* [PROBLEM STATEMENT]
In the entries below, find the lines that contain the word "cdots" and copy them.

Extracted data entries:
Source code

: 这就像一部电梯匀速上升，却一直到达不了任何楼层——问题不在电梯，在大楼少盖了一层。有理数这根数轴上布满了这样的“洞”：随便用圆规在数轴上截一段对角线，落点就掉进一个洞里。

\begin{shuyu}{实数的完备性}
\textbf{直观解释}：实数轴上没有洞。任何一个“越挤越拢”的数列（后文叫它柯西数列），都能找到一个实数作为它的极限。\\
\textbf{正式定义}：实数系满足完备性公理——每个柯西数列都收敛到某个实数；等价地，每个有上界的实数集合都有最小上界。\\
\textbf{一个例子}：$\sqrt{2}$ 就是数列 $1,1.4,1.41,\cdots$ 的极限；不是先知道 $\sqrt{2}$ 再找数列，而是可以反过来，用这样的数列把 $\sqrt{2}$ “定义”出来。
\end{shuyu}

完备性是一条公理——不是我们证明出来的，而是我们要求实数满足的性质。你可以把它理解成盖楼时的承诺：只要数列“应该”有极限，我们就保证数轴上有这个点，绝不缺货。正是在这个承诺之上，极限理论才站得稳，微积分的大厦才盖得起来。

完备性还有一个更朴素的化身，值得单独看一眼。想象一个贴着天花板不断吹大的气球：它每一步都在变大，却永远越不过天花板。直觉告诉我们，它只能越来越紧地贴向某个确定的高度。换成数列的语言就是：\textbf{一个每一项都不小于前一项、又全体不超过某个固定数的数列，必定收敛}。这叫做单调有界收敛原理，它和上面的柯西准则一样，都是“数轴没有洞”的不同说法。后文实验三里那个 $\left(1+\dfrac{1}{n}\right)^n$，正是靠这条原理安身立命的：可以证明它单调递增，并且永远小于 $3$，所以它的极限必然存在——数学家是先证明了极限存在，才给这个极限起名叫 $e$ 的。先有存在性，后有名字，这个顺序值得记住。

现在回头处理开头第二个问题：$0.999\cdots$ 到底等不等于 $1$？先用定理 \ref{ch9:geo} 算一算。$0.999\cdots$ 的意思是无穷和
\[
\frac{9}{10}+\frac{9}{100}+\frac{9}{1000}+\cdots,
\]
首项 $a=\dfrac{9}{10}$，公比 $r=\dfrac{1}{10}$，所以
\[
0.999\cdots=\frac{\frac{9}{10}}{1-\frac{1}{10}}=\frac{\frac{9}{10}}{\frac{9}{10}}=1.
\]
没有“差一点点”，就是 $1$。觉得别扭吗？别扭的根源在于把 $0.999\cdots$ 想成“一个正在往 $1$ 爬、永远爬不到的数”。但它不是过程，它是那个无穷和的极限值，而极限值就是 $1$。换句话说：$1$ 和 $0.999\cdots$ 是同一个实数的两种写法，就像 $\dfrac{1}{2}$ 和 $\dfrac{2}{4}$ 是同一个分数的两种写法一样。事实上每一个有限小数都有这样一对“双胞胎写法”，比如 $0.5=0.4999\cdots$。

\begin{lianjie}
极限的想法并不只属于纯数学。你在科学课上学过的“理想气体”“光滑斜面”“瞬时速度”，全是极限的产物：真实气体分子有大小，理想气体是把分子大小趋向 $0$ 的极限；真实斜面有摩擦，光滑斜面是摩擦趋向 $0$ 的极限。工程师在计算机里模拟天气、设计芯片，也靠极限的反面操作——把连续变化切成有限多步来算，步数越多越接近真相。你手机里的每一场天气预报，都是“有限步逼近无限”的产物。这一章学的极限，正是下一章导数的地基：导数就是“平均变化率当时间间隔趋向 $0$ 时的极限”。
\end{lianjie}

* [SOLUTION TO THE EXERCISE]
\textbf{一个例子}：$\sqrt{2}$ 就是数列 $1,1.4,1.41,\cdots$ 的极限；不是先知道 $\sqrt{2}$ 再找数列，而是可以反过来，用这样的数列把 $\sqrt{2}$ “定义”出来。
现在回头处理开头第二个问题：$0.999\cdots$ 到底等不等于 $1$？先用定理 \ref{ch9:geo} 算一算。$0.999\cdots$ 的意思是无穷和
\frac{9}{10}+\frac{9}{100}+\frac{9}{1000}+\cdots,
0.999\cdots=\frac{\frac{9}{10}}{1-\frac{1}{10}}=\frac{\frac{9}{10}}{\frac{9}{10}}=1.
没有“差一点点”，就是 $1$。觉得别扭吗？别扭的根源在于把 $0.999\cdots$ 想成“一个正在往 $1$ 爬、永远爬不到的数”。但它不是过程，它是那个无穷和的极限值，而极限值就是 $1$。换句话说：$1$ 和 $0.999\cdots$ 是同一个实数的两种写法，就像 $\dfrac{1}{2}$ 和 $\dfrac{2}{4}$ 是同一个分数的两种写法一样。事实上每一个有限小数都有这样一对“双胞胎写法”，比如 $0.5=0.4999\cdots$。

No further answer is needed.